(Exercise input)
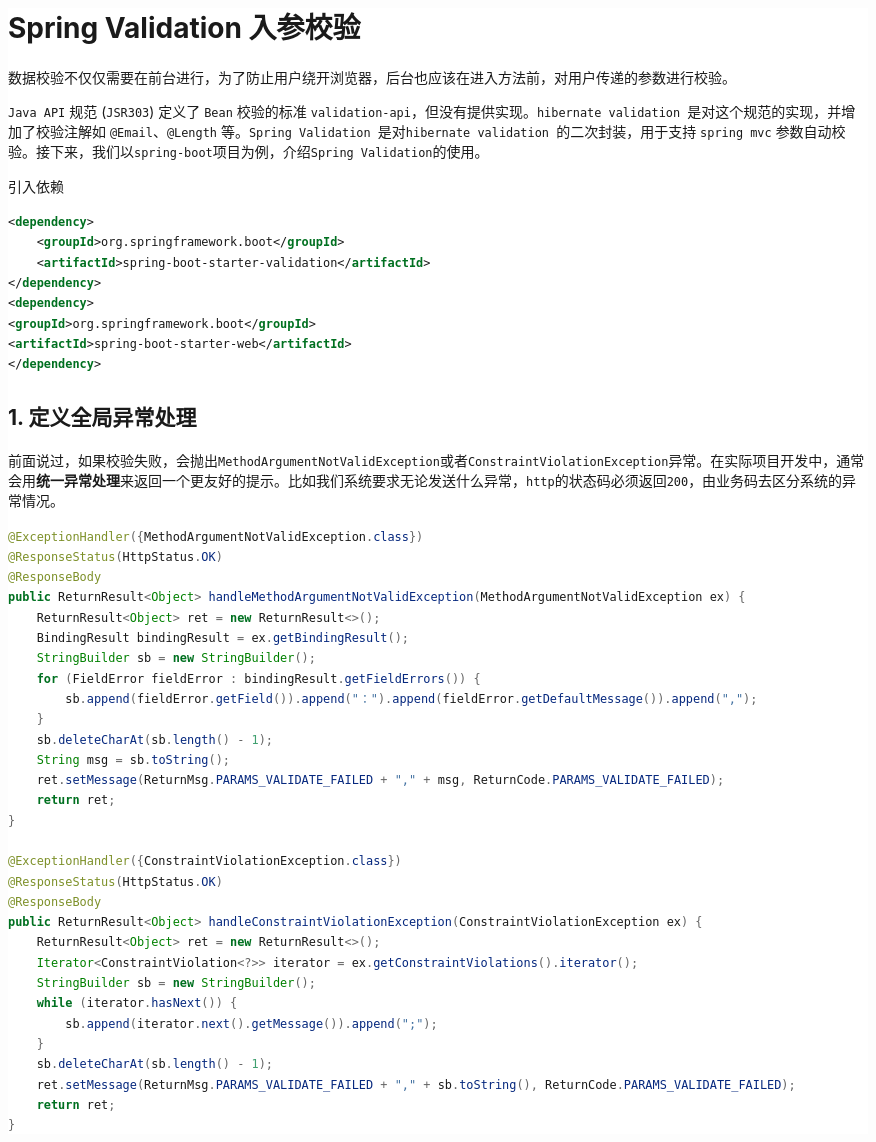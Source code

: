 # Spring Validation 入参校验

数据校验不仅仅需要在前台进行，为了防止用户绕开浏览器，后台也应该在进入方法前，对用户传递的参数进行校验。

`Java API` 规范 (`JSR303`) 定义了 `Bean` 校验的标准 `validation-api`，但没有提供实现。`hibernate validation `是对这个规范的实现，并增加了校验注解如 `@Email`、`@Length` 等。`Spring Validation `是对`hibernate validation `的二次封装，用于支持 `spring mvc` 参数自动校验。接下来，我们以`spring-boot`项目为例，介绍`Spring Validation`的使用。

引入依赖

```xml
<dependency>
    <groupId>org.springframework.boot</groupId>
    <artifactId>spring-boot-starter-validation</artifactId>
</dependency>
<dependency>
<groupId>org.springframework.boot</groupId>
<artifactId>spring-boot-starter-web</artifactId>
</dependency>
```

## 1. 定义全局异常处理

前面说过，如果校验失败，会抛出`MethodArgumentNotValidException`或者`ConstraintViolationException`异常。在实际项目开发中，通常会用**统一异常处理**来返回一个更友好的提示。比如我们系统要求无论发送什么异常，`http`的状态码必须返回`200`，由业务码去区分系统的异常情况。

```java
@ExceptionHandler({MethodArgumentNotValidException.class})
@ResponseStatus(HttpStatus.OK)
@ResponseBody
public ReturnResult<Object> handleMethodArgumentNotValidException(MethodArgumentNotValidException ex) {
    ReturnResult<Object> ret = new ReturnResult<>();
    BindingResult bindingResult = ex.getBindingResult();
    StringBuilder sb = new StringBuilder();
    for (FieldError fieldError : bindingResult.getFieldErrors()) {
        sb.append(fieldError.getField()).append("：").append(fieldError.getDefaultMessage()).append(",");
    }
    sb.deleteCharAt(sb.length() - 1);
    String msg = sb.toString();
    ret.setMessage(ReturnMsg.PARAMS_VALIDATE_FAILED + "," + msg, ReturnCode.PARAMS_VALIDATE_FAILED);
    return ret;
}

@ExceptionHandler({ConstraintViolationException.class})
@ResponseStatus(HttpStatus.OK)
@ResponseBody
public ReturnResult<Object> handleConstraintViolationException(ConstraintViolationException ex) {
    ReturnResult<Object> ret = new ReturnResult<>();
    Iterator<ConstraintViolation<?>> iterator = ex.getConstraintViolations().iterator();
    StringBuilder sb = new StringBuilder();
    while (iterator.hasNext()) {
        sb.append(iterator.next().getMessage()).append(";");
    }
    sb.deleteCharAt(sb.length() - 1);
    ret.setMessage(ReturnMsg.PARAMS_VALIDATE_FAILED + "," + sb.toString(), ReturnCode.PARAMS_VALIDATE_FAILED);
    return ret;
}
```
(End Exercise input)
- [Task to complete]
Write out the data above precisely. Pictures stay out.

- [Task response]
Source code

: # Spring Validation 入参校验

数据校验不仅仅需要在前台进行，为了防止用户绕开浏览器，后台也应该在进入方法前，对用户传递的参数进行校验。

`Java API` 规范 (`JSR303`) 定义了 `Bean` 校验的标准 `validation-api`，但没有提供实现。`hibernate validation `是对这个规范的实现，并增加了校验注解如 `@Email`、`@Length` 等。`Spring Validation `是对`hibernate validation `的二次封装，用于支持 `spring mvc` 参数自动校验。接下来，我们以`spring-boot`项目为例，介绍`Spring Validation`的使用。

引入依赖

```xml
<dependency>
    <groupId>org.springframework.boot</groupId>
    <artifactId>spring-boot-starter-validation</artifactId>
</dependency>
<dependency>
<groupId>org.springframework.boot</groupId>
<artifactId>spring-boot-starter-web</artifactId>
</dependency>
```

## 1. 定义全局异常处理

前面说过，如果校验失败，会抛出`MethodArgumentNotValidException`或者`ConstraintViolationException`异常。在实际项目开发中，通常会用**统一异常处理**来返回一个更友好的提示。比如我们系统要求无论发送什么异常，`http`的状态码必须返回`200`，由业务码去区分系统的异常情况。

```java
@ExceptionHandler({MethodArgumentNotValidException.class})
@ResponseStatus(HttpStatus.OK)
@ResponseBody
public ReturnResult<Object> handleMethodArgumentNotValidException(MethodArgumentNotValidException ex) {
    ReturnResult<Object> ret = new ReturnResult<>();
    BindingResult bindingResult = ex.getBindingResult();
    StringBuilder sb = new StringBuilder();
    for (FieldError fieldError : bindingResult.getFieldErrors()) {
        sb.append(fieldError.getField()).append("：").append(fieldError.getDefaultMessage()).append(",");
    }
    sb.deleteCharAt(sb.length() - 1);
    String msg = sb.toString();
    ret.setMessage(ReturnMsg.PARAMS_VALIDATE_FAILED + "," + msg, ReturnCode.PARAMS_VALIDATE_FAILED);
    return ret;
}

@ExceptionHandler({ConstraintViolationException.class})
@ResponseStatus(HttpStatus.OK)
@ResponseBody
public ReturnResult<Object> handleConstraintViolationException(ConstraintViolationException ex) {
    ReturnResult<Object> ret = new ReturnResult<>();
    Iterator<ConstraintViolation<?>> iterator = ex.getConstraintViolations().iterator();
    StringBuilder sb = new StringBuilder();
    while (iterator.hasNext()) {
        sb.append(iterator.next().getMessage()).append(";");
    }
    sb.deleteCharAt(sb.length() - 1);
    ret.setMessage(ReturnMsg.PARAMS_VALIDATE_FAILED + "," + sb.toString(), ReturnCode.PARAMS_VALIDATE_FAILED);
    return ret;
}
```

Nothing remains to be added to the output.